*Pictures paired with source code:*
------------------------------------------------

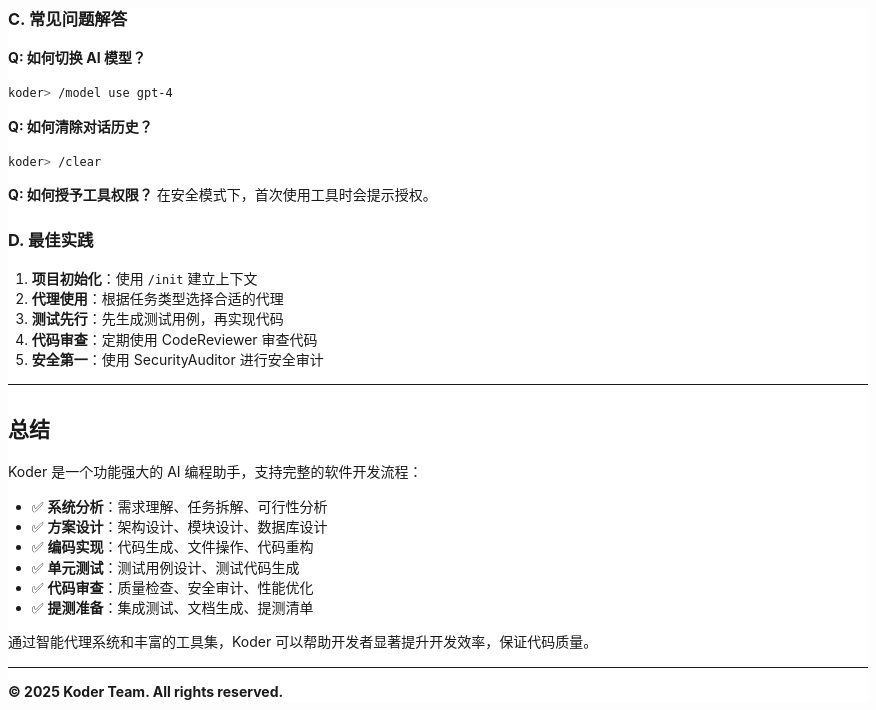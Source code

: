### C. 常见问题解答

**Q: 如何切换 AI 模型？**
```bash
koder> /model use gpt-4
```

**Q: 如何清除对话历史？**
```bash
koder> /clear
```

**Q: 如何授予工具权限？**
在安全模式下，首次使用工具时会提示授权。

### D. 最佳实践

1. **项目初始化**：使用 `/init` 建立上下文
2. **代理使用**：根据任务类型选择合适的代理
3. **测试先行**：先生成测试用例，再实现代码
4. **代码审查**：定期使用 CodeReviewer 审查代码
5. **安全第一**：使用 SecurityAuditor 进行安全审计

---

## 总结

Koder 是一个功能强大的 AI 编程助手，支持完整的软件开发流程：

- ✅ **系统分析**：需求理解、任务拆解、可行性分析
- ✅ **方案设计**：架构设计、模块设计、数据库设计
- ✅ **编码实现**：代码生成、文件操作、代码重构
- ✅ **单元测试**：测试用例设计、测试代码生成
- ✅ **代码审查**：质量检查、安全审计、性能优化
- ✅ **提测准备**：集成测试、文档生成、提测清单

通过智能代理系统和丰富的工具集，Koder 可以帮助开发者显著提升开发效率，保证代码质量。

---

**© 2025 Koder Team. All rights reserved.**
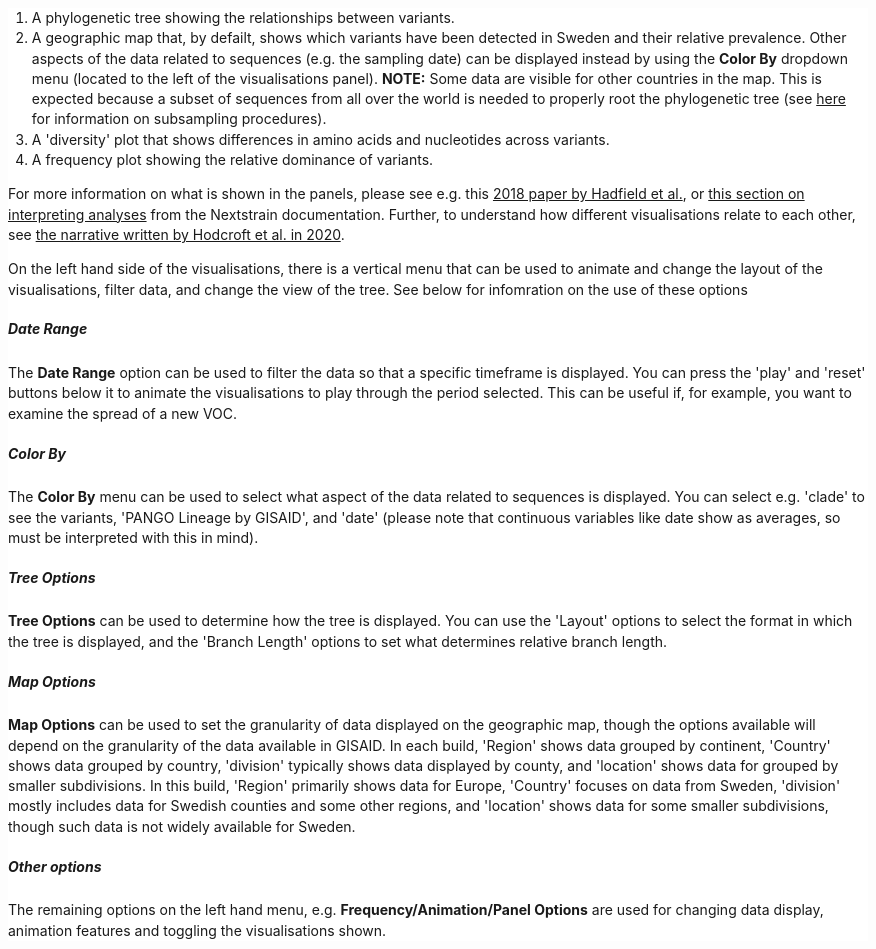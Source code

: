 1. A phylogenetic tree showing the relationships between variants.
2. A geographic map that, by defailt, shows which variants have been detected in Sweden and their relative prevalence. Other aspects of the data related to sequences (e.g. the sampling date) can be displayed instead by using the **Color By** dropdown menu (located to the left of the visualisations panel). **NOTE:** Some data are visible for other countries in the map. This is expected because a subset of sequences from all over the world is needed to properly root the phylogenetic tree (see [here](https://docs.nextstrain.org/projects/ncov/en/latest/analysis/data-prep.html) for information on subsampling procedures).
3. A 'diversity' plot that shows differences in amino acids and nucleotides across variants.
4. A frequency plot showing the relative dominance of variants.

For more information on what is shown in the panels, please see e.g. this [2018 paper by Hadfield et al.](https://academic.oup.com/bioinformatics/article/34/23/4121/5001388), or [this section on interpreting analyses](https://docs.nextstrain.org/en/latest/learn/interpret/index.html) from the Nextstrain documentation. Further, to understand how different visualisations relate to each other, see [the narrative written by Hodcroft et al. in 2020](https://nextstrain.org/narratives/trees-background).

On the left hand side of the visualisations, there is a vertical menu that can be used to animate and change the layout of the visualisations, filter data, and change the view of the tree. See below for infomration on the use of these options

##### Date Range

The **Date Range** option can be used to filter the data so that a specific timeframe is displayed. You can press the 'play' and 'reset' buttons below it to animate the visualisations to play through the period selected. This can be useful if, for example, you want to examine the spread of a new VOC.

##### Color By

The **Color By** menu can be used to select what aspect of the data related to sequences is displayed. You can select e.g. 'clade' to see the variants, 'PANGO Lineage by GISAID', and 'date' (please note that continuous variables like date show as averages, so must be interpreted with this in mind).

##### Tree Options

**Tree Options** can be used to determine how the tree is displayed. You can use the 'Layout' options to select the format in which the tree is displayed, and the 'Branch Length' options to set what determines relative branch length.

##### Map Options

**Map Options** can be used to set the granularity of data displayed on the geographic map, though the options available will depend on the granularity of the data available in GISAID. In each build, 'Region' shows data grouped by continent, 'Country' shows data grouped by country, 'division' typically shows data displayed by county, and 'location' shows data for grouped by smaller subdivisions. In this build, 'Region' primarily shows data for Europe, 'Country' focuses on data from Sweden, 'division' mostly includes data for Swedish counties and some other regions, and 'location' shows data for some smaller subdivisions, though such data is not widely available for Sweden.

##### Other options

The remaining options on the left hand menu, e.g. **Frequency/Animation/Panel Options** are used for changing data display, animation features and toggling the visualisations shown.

------------------------------------------------

*TASK TO CARRY OUT:* Write out exactly the lines between the start of the data and the line with "relationships between variants.", including both, but none of the pictures.

*WRITTEN RESPONSE:*
Source code

:### C. 常见问题解答

**Q: 如何切换 AI 模型？**
```bash
koder> /model use gpt-4
```

**Q: 如何清除对话历史？**
```bash
koder> /clear
```

**Q: 如何授予工具权限？**
在安全模式下，首次使用工具时会提示授权。

### D. 最佳实践

1. **项目初始化**：使用 `/init` 建立上下文
2. **代理使用**：根据任务类型选择合适的代理
3. **测试先行**：先生成测试用例，再实现代码
4. **代码审查**：定期使用 CodeReviewer 审查代码
5. **安全第一**：使用 SecurityAuditor 进行安全审计

---

## 总结

Koder 是一个功能强大的 AI 编程助手，支持完整的软件开发流程：

- ✅ **系统分析**：需求理解、任务拆解、可行性分析
- ✅ **方案设计**：架构设计、模块设计、数据库设计
- ✅ **编码实现**：代码生成、文件操作、代码重构
- ✅ **单元测试**：测试用例设计、测试代码生成
- ✅ **代码审查**：质量检查、安全审计、性能优化
- ✅ **提测准备**：集成测试、文档生成、提测清单

通过智能代理系统和丰富的工具集，Koder 可以帮助开发者显著提升开发效率，保证代码质量。

---

**© 2025 Koder Team. All rights reserved.**
Source code

: 1. A phylogenetic tree showing the relationships between variants.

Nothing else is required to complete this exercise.